1.Posté par Bouleiba brahim salem BRAHIM SALEM OULD BOULEIBA le 26/08/2013 10:43
Mon Cher Ahmed
Oui, nous intellectuels de ce pays avons démissionné de notre responsabilité d'avant garde d'un peuple qui avait besoin de notre eclairage,c'est pourquoi son chemin est reste si sombre. Nous avons courbe l'échine devant les dirigeants en refusant de le défendre et en disant la vérité. Nous avons pille ses richesses. Nous l'avons infantilise en lui apprenant a se plier, applaudir et finalement etre incapable de reagir.Nous lui avons appris a se courber et être fataliste et sans capacité de réaction face aux injustices. Nous avons plombe l'avenir et les potentialités de sa jeunesse en refusant de quitter la scène politique et administrative. Continuez a vous indigner peu importe ce qui est dit.
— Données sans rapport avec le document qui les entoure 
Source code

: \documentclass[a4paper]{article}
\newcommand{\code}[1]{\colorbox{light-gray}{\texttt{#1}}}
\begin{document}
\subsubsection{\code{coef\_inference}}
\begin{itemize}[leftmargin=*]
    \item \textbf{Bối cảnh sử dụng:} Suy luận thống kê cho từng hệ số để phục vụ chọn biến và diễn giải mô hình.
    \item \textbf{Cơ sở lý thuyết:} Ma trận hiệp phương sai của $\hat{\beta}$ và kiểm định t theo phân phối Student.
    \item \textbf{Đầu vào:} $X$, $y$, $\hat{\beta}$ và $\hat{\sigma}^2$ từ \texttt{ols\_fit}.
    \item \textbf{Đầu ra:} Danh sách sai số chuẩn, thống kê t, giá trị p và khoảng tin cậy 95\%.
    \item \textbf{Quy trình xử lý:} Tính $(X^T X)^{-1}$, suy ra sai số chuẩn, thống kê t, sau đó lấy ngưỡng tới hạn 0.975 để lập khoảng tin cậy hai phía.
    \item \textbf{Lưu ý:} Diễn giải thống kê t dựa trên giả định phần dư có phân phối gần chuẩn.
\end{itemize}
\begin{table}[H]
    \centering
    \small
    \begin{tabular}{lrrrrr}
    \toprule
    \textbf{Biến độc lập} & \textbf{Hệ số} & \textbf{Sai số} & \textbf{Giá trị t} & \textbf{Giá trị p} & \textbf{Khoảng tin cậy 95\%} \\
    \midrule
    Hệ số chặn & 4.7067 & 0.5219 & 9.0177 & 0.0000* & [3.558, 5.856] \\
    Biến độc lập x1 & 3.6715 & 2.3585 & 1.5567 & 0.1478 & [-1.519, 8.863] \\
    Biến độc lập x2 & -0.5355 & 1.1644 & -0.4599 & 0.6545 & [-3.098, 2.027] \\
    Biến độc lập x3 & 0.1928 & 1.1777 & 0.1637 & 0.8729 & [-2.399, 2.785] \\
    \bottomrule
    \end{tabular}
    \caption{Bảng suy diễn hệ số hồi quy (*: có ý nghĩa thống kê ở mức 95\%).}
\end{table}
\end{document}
Le mensonge, l'égoïsme ont eu raison d'un peuple intelligent et la faute en incombe principalement a son Elite qui refuse d'assumer le rôle qui devait être le sien. Je te renvoie a mon article: confession politique: une intelligentsia qui a perdu ses repères. Si tu ne l'a pas lu, je serais dispose a te l'envoyer.